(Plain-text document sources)
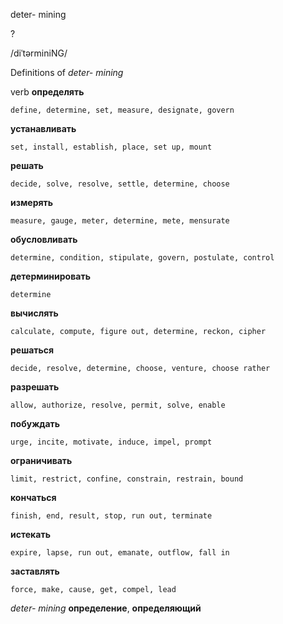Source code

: deter- mining

?

/diˈtərminiNG/

Definitions of _deter- mining_

verb
**определять**

    define, determine, set, measure, designate, govern
**устанавливать**

    set, install, establish, place, set up, mount
**решать**

    decide, solve, resolve, settle, determine, choose
**измерять**

    measure, gauge, meter, determine, mete, mensurate
**обусловливать**

    determine, condition, stipulate, govern, postulate, control
**детерминировать**

    determine
**вычислять**

    calculate, compute, figure out, determine, reckon, cipher
**решаться**

    decide, resolve, determine, choose, venture, choose rather
**разрешать**

    allow, authorize, resolve, permit, solve, enable
**побуждать**

    urge, incite, motivate, induce, impel, prompt
**ограничивать**

    limit, restrict, confine, constrain, restrain, bound
**кончаться**

    finish, end, result, stop, run out, terminate
**истекать**

    expire, lapse, run out, emanate, outflow, fall in
**заставлять**

    force, make, cause, get, compel, lead

_deter- mining_
**определение**, **определяющий**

(TASK TO CARRY OUT): Return the records word for word, leaving every picture out of the copy.

(FINISHED EXERCISE):
Source code

: deter- mining

?

/diˈtərminiNG/

Definitions of _deter- mining_

verb
**определять**

    define, determine, set, measure, designate, govern
**устанавливать**

    set, install, establish, place, set up, mount
**решать**

    decide, solve, resolve, settle, determine, choose
**измерять**

    measure, gauge, meter, determine, mete, mensurate
**обусловливать**

    determine, condition, stipulate, govern, postulate, control
**детерминировать**

    determine
**вычислять**

    calculate, compute, figure out, determine, reckon, cipher
**решаться**

    decide, resolve, determine, choose, venture, choose rather
**разрешать**

    allow, authorize, resolve, permit, solve, enable
**побуждать**

    urge, incite, motivate, induce, impel, prompt
**ограничивать**

    limit, restrict, confine, constrain, restrain, bound
**кончаться**

    finish, end, result, stop, run out, terminate
**истекать**

    expire, lapse, run out, emanate, outflow, fall in
**заставлять**

    force, make, cause, get, compel, lead

_deter- mining_
**определение**, **определяющий**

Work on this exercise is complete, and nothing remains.